Society for the Protection of the Rights of the Child
- Abbreviation: SPARC
- Formation: 17 December 1992; 33 years ago
- Type: NGO
- Headquarters: Islamabad, Lahore
- Region served: Pakistan
- Members: Private
- Website: sparcpk.org

= Society for the Protection of the Rights of the Child =

Pakistani rights organisation

The Society for the Protection of the Rights of the Child (SPARC) is a Pakistani independent non-governmental organization dedicated to protecting the rights of children.

== Mission ==
SPARC was established as an advocacy group for children's rights. Initially focused on promoting and protecting breastfeeding, it has expanded to child labour, juvenile justice, education and violence against children. It has held "children's parliaments" and worked to end corporal punishment in Pakistani schools.

== Operations ==

SPARC was officially established on 17 December 1992, in Islamabad, Pakistan. SPARC's governing body is run by a board of directors. While the headquarters is located in Islamabad, it has offices in Lahore, Karachi, Peshawar and Quetta, Hyderabad, Multan and Nowshera. 54 Child Rights Committees consisting of local activists operate at the district level.

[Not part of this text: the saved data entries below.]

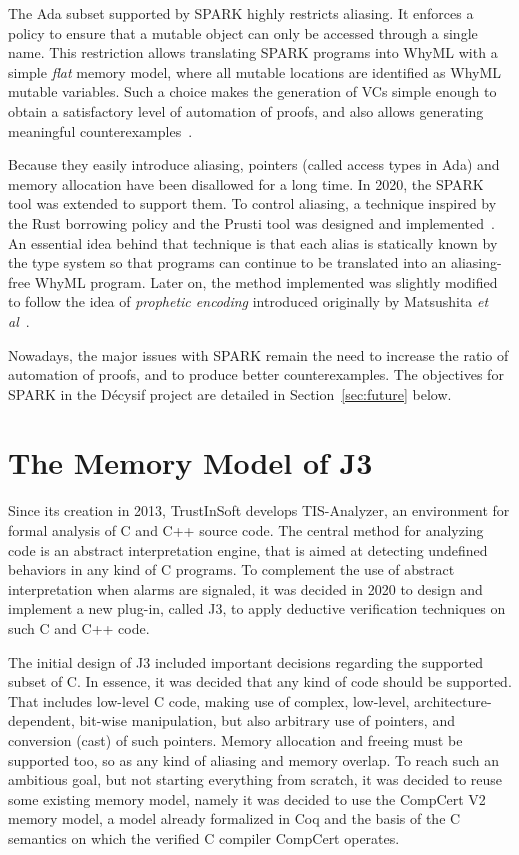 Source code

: \documentclass[a4paper,11pt]{article}
\begin{document}
The Ada subset supported by SPARK highly restricts aliasing. It enforces a policy
to ensure that a mutable object can only be accessed through a single name.
This restriction allows translating SPARK programs into WhyML with a simple
\emph{flat} memory model, where all mutable locations are identified as WhyML
mutable variables. Such a choice makes the generation of VCs simple enough to
obtain a satisfactory level of automation of proofs, and also allows generating
meaningful counterexamples~\cite{dailler18jlamp}.

Because they easily introduce aliasing, pointers (called access types in Ada)
and memory allocation have been disallowed for a long time. In 2020, the
SPARK tool was extended to support them. To control aliasing,
a technique inspired by the Rust borrowing policy and the Prusti tool was
designed and implemented~\cite{dross20cav,jaloyan20icfem}. An essential idea
behind that technique is that each alias is statically known by the type
system so that programs can continue to be translated into an aliasing-free
WhyML program. Later on, the method implemented was slightly modified to follow
the idea of \emph{prophetic encoding} introduced originally by Matsushita \emph{et
al}~\cite{matsushita20esop}.

Nowadays, the major issues with SPARK remain the need to increase the ratio of
automation of proofs, and to produce better counterexamples. The objectives for
SPARK in the Décysif project are detailed in Section~\ref{sec:future} below.

\section{The Memory Model of J3}
\label{sec:j3}

Since its creation in 2013, TrustInSoft develops TIS-Analyzer, an environment
for formal analysis of C and C++ source code. The central method for analyzing
code is an abstract interpretation engine, that is aimed at detecting undefined
behaviors in any kind of C programs. To complement the use of abstract
interpretation when alarms are signaled, it was decided in 2020 to design and implement
a new plug-in, called J3, to apply deductive verification techniques on such C
and C++ code.

The initial design of J3 included important decisions regarding the supported
subset of C. In essence, it was decided that any kind of code should be
supported. That includes low-level C code, making use of complex, low-level,
architecture-dependent, bit-wise manipulation, but also arbitrary use of
pointers, and conversion (cast) of such pointers. Memory allocation and freeing
must be supported too, so as any kind of aliasing and memory overlap. To reach
such an ambitious goal, but not starting everything from scratch, it was decided
to reuse some existing memory model, namely it was decided to use the CompCert
V2~\cite{leroy12rr} memory model, a model already formalized in Coq and the basis of
the C semantics on which the verified C compiler CompCert operates.
\end{document}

SPARC has consultative status with the United Nations Economic and Social Council and the United Nations Department of Public Information. It is a partner of Defence for Children International. In 2003, SPARC received the United Nations Recognition Award for highlighting the plight of children and promoting the rights of children in Pakistan. In 2006, SPARC received USAID certification.

SPARC is a member of the Pakistan National Alliance and the International Baby Food Action Network.

== Successes ==
The Protection of Breastfeeding and Young Child Nutrition Ordinance, drafted by founding SPARC member Anees Jillani, was signed in October 2002 and came into force in 2010. It superseded the National Infant Feeding Board Rules of 2004. The ordinance has also been adopted by Gilgit-Baltistan, which has special status under a Presidential Order.